:: SOURCE INFORMATION ::

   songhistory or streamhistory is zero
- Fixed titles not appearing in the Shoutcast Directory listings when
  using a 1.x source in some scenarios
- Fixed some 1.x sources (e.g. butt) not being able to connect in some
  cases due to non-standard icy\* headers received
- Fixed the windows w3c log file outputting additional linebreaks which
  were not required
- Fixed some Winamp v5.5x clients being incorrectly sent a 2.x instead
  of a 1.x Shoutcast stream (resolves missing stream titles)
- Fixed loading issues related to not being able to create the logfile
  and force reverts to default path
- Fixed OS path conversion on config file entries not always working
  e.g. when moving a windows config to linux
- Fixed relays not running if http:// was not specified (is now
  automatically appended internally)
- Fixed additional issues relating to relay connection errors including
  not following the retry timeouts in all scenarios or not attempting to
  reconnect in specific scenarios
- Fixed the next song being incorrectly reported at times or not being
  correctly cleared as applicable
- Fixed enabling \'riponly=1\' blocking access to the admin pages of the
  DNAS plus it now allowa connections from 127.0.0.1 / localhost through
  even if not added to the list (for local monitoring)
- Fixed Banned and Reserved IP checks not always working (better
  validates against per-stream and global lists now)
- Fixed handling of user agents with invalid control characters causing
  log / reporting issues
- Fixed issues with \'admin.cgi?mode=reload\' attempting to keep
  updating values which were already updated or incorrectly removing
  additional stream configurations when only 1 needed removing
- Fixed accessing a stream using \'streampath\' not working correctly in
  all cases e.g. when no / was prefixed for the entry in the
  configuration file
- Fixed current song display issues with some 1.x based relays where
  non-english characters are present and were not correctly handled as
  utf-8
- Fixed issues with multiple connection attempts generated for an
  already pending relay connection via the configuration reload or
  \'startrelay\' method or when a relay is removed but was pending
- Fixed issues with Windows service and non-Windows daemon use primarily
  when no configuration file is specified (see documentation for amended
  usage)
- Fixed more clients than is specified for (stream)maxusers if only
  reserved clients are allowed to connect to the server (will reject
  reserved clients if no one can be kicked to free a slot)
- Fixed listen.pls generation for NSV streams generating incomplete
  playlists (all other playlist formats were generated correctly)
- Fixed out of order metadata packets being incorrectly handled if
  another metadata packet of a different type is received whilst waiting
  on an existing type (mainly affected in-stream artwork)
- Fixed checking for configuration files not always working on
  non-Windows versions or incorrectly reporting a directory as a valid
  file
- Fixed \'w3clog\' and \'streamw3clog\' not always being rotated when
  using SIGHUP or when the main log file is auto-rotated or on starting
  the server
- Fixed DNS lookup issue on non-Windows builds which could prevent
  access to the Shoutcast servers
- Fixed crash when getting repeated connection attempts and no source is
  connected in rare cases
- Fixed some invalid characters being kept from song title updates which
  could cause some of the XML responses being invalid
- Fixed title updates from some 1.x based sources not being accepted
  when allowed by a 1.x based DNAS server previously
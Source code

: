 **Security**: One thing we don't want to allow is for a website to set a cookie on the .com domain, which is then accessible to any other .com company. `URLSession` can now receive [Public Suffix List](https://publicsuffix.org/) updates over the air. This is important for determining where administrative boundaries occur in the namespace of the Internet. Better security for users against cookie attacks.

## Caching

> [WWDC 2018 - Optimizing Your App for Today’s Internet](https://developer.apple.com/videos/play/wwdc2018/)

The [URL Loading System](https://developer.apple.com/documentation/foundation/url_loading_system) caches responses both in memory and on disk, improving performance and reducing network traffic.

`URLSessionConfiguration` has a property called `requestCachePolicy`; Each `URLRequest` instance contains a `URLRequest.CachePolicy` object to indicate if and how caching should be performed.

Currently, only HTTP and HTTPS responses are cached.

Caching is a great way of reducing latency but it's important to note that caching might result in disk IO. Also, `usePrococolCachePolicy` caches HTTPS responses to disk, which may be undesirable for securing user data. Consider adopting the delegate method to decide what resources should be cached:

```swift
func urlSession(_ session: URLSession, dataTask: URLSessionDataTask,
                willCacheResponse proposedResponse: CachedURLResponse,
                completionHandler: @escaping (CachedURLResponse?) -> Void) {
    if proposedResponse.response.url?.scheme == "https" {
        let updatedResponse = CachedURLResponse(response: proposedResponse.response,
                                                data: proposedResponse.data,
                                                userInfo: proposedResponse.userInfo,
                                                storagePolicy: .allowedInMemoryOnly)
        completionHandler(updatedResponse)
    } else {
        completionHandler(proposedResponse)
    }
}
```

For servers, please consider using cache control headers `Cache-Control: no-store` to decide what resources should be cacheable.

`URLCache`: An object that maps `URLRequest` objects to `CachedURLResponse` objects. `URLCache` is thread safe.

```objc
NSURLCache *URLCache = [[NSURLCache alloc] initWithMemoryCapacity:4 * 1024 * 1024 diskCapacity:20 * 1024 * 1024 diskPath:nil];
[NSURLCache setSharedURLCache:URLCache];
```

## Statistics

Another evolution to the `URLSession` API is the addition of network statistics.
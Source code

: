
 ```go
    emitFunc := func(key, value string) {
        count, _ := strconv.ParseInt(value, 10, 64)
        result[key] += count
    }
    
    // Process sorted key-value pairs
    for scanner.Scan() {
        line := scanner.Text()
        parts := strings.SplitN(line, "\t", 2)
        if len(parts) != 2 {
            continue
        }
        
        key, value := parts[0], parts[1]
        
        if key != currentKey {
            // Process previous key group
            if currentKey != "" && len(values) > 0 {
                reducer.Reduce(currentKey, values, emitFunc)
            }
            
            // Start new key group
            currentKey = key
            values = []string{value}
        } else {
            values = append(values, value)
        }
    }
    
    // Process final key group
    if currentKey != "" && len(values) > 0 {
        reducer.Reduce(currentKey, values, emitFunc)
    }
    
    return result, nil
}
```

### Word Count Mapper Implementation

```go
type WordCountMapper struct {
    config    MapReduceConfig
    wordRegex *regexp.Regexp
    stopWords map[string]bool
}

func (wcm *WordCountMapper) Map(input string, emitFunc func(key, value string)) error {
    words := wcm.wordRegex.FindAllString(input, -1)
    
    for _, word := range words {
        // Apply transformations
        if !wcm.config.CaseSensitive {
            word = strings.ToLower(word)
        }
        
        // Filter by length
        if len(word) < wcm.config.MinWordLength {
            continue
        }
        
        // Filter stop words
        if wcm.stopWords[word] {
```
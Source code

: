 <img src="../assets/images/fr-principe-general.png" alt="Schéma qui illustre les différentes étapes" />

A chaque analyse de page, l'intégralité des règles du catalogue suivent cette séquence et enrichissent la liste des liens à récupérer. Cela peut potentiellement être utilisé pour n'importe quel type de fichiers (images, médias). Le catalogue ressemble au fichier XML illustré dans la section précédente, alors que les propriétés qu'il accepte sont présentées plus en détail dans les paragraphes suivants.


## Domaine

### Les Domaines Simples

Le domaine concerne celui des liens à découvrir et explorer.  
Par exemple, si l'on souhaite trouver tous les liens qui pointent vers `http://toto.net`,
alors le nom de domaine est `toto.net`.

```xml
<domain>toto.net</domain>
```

:::

ACTIVITY: The answer should consist of every entry, repeated word for word.

SOLUTION FOR THIS EXERCISE:
   songhistory or streamhistory is zero
- Fixed titles not appearing in the Shoutcast Directory listings when
  using a 1.x source in some scenarios
- Fixed some 1.x sources (e.g. butt) not being able to connect in some
  cases due to non-standard icy\* headers received
- Fixed the windows w3c log file outputting additional linebreaks which
  were not required
- Fixed some Winamp v5.5x clients being incorrectly sent a 2.x instead
  of a 1.x Shoutcast stream (resolves missing stream titles)
- Fixed loading issues related to not being able to create the logfile
  and force reverts to default path
- Fixed OS path conversion on config file entries not always working
  e.g. when moving a windows config to linux
- Fixed relays not running if http:// was not specified (is now
  automatically appended internally)
- Fixed additional issues relating to relay connection errors including
  not following the retry timeouts in all scenarios or not attempting to
  reconnect in specific scenarios
- Fixed the next song being incorrectly reported at times or not being
  correctly cleared as applicable
- Fixed enabling \'riponly=1\' blocking access to the admin pages of the
  DNAS plus it now allowa connections from 127.0.0.1 / localhost through
  even if not added to the list (for local monitoring)
- Fixed Banned and Reserved IP checks not always working (better
  validates against per-stream and global lists now)
- Fixed handling of user agents with invalid control characters causing
  log / reporting issues
- Fixed issues with \'admin.cgi?mode=reload\' attempting to keep
  updating values which were already updated or incorrectly removing
  additional stream configurations when only 1 needed removing
- Fixed accessing a stream using \'streampath\' not working correctly in
  all cases e.g. when no / was prefixed for the entry in the
  configuration file
- Fixed current song display issues with some 1.x based relays where
  non-english characters are present and were not correctly handled as
  utf-8
- Fixed issues with multiple connection attempts generated for an
  already pending relay connection via the configuration reload or
  \'startrelay\' method or when a relay is removed but was pending
- Fixed issues with Windows service and non-Windows daemon use primarily
  when no configuration file is specified (see documentation for amended
  usage)
- Fixed more clients than is specified for (stream)maxusers if only
  reserved clients are allowed to connect to the server (will reject
  reserved clients if no one can be kicked to free a slot)
- Fixed listen.pls generation for NSV streams generating incomplete
  playlists (all other playlist formats were generated correctly)
- Fixed out of order metadata packets being incorrectly handled if
  another metadata packet of a different type is received whilst waiting
  on an existing type (mainly affected in-stream artwork)
- Fixed checking for configuration files not always working on
  non-Windows versions or incorrectly reporting a directory as a valid
  file
- Fixed \'w3clog\' and \'streamw3clog\' not always being rotated when
  using SIGHUP or when the main log file is auto-rotated or on starting
  the server
- Fixed DNS lookup issue on non-Windows builds which could prevent
  access to the Shoutcast servers
- Fixed crash when getting repeated connection attempts and no source is
  connected in rare cases
- Fixed some invalid characters being kept from song title updates which
  could cause some of the XML responses being invalid
- Fixed title updates from some 1.x based sources not being accepted
  when allowed by a 1.x based DNAS server previously
Source code

: **Security**: One thing we don't want to allow is for a website to set a cookie on the .com domain, which is then accessible to any other .com company. `URLSession` can now receive [Public Suffix List](https://publicsuffix.org/) updates over the air. This is important for determining where administrative boundaries occur in the namespace of the Internet. Better security for users against cookie attacks.

## Caching

> [WWDC 2018 - Optimizing Your App for Today’s Internet](https://developer.apple.com/videos/play/wwdc2018/)

The [URL Loading System](https://developer.apple.com/documentation/foundation/url_loading_system) caches responses both in memory and on disk, improving performance and reducing network traffic.

`URLSessionConfiguration` has a property called `requestCachePolicy`; Each `URLRequest` instance contains a `URLRequest.CachePolicy` object to indicate if and how caching should be performed.

Currently, only HTTP and HTTPS responses are cached.

Caching is a great way of reducing latency but it's important to note that caching might result in disk IO. Also, `usePrococolCachePolicy` caches HTTPS responses to disk, which may be undesirable for securing user data. Consider adopting the delegate method to decide what resources should be cached:

```swift
func urlSession(_ session: URLSession, dataTask: URLSessionDataTask,
                willCacheResponse proposedResponse: CachedURLResponse,
                completionHandler: @escaping (CachedURLResponse?) -> Void) {
    if proposedResponse.response.url?.scheme == "https" {
        let updatedResponse = CachedURLResponse(response: proposedResponse.response,
                                                data: proposedResponse.data,
                                                userInfo: proposedResponse.userInfo,
                                                storagePolicy: .allowedInMemoryOnly)
        completionHandler(updatedResponse)
    } else {
        completionHandler(proposedResponse)
    }
}
```

For servers, please consider using cache control headers `Cache-Control: no-store` to decide what resources should be cacheable.

`URLCache`: An object that maps `URLRequest` objects to `CachedURLResponse` objects. `URLCache` is thread safe.

```objc
NSURLCache *URLCache = [[NSURLCache alloc] initWithMemoryCapacity:4 * 1024 * 1024 diskCapacity:20 * 1024 * 1024 diskPath:nil];
[NSURLCache setSharedURLCache:URLCache];
```

## Statistics

Another evolution to the `URLSession` API is the addition of network statistics.
Source code

:
 ```go
    emitFunc := func(key, value string) {
        count, _ := strconv.ParseInt(value, 10, 64)
        result[key] += count
    }
    
    // Process sorted key-value pairs
    for scanner.Scan() {
        line := scanner.Text()
        parts := strings.SplitN(line, "\t", 2)
        if len(parts) != 2 {
            continue
        }
        
        key, value := parts[0], parts[1]
        
        if key != currentKey {
            // Process previous key group
            if currentKey != "" && len(values) > 0 {
                reducer.Reduce(currentKey, values, emitFunc)
            }
            
            // Start new key group
            currentKey = key
            values = []string{value}
        } else {
            values = append(values, value)
        }
    }
    
    // Process final key group
    if currentKey != "" && len(values) > 0 {
        reducer.Reduce(currentKey, values, emitFunc)
    }
    
    return result, nil
}
```

### Word Count Mapper Implementation

```go
type WordCountMapper struct {
    config    MapReduceConfig
    wordRegex *regexp.Regexp
    stopWords map[string]bool
}

func (wcm *WordCountMapper) Map(input string, emitFunc func(key, value string)) error {
    words := wcm.wordRegex.FindAllString(input, -1)
    
    for _, word := range words {
        // Apply transformations
        if !wcm.config.CaseSensitive {
            word = strings.ToLower(word)
        }
        
        // Filter by length
        if len(word) < wcm.config.MinWordLength {
            continue
        }
        
        // Filter stop words
        if wcm.stopWords[word] {
```
Source code

: <img src="../assets/images/fr-principe-general.png" alt="Schéma qui illustre les différentes étapes" />

A chaque analyse de page, l'intégralité des règles du catalogue suivent cette séquence et enrichissent la liste des liens à récupérer. Cela peut potentiellement être utilisé pour n'importe quel type de fichiers (images, médias). Le catalogue ressemble au fichier XML illustré dans la section précédente, alors que les propriétés qu'il accepte sont présentées plus en détail dans les paragraphes suivants.


## Domaine

### Les Domaines Simples

Le domaine concerne celui des liens à découvrir et explorer.  
Par exemple, si l'on souhaite trouver tous les liens qui pointent vers `http://toto.net`,
alors le nom de domaine est `toto.net`.

```xml
<domain>toto.net</domain>
```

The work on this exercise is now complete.